◆ **WHAT TO PRODUCE**: Each record is to be printed exactly as given, down to the last mark.

◆ **MATERIAL FOR THIS EXERCISE**:
····················

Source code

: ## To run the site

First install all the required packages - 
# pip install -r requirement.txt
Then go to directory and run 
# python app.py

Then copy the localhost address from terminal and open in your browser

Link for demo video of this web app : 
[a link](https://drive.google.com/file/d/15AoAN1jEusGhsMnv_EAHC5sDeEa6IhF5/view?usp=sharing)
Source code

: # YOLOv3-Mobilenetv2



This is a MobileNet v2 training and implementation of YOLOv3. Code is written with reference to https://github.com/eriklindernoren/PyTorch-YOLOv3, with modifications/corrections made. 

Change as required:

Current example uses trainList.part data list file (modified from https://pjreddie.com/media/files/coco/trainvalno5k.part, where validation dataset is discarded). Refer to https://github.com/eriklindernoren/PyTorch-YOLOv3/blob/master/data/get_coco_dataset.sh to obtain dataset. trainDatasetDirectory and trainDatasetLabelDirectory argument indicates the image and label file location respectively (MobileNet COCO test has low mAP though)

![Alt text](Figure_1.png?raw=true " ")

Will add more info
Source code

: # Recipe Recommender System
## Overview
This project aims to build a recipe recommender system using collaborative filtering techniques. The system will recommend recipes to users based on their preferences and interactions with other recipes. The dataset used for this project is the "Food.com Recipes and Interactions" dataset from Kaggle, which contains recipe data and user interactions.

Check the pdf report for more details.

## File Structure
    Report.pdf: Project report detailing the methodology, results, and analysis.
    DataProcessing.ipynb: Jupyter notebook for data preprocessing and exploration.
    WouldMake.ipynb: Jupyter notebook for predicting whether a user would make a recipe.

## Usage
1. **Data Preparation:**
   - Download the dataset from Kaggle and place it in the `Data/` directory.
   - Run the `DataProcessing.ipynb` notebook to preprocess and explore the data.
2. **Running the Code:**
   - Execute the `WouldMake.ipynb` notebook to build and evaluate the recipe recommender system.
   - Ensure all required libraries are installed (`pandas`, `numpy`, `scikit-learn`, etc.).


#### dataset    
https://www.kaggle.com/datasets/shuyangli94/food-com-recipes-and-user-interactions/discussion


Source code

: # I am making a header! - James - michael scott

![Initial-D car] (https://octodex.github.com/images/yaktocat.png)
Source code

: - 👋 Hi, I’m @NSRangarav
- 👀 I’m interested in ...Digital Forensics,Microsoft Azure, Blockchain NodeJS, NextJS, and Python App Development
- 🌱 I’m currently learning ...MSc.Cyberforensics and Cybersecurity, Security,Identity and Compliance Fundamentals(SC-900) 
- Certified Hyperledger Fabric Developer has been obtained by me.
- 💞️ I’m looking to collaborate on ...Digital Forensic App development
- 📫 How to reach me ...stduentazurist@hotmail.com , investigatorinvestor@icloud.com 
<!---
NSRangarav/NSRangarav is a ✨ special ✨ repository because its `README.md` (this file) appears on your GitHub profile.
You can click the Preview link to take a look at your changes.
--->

····················

◆ **EXERCISE RESPONSE**:
Source code

: ## To run the site

First install all the required packages - 
# pip install -r requirement.txt
Then go to directory and run 
# python app.py

Then copy the localhost address from terminal and open in your browser

Link for demo video of this web app : 
[a link](https://drive.google.com/file/d/15AoAN1jEusGhsMnv_EAHC5sDeEa6IhF5/view?usp=sharing)
Source code

: # YOLOv3-Mobilenetv2



This is a MobileNet v2 training and implementation of YOLOv3. Code is written with reference to https://github.com/eriklindernoren/PyTorch-YOLOv3, with modifications/corrections made. 

Change as required:

Current example uses trainList.part data list file (modified from https://pjreddie.com/media/files/coco/trainvalno5k.part, where validation dataset is discarded). Refer to https://github.com/eriklindernoren/PyTorch-YOLOv3/blob/master/data/get_coco_dataset.sh to obtain dataset. trainDatasetDirectory and trainDatasetLabelDirectory argument indicates the image and label file location respectively (MobileNet COCO test has low mAP though)

![Alt text](Figure_1.png?raw=true " ")

Will add more info
Source code

: # Recipe Recommender System
## Overview
This project aims to build a recipe recommender system using collaborative filtering techniques. The system will recommend recipes to users based on their preferences and interactions with other recipes. The dataset used for this project is the "Food.com Recipes and Interactions" dataset from Kaggle, which contains recipe data and user interactions.

Check the pdf report for more details.

## File Structure
    Report.pdf: Project report detailing the methodology, results, and analysis.
    DataProcessing.ipynb: Jupyter notebook for data preprocessing and exploration.
    WouldMake.ipynb: Jupyter notebook for predicting whether a user would make a recipe.

## Usage
1. **Data Preparation:**
   - Download the dataset from Kaggle and place it in the `Data/` directory.
   - Run the `DataProcessing.ipynb` notebook to preprocess and explore the data.
2. **Running the Code:**
   - Execute the `WouldMake.ipynb` notebook to build and evaluate the recipe recommender system.
   - Ensure all required libraries are installed (`pandas`, `numpy`, `scikit-learn`, etc.).


#### dataset    
https://www.kaggle.com/datasets/shuyangli94/food-com-recipes-and-user-interactions/discussion


Source code

: # I am making a header! - James - michael scott

![Initial-D car] (https://octodex.github.com/images/yaktocat.png)
Source code

: - 👋 Hi, I’m @NSRangarav
- 👀 I’m interested in ...Digital Forensics,Microsoft Azure, Blockchain NodeJS, NextJS, and Python App Development
- 🌱 I’m currently learning ...MSc.Cyberforensics and Cybersecurity, Security,Identity and Compliance Fundamentals(SC-900) 
- Certified Hyperledger Fabric Developer has been obtained by me.
- 💞️ I’m looking to collaborate on ...Digital Forensic App development
- 📫 How to reach me ...stduentazurist@hotmail.com , investigatorinvestor@icloud.com 
<!---
NSRangarav/NSRangarav is a ✨ special ✨ repository because its `README.md` (this file) appears on your GitHub profile.
You can click the Preview link to take a look at your changes.
--->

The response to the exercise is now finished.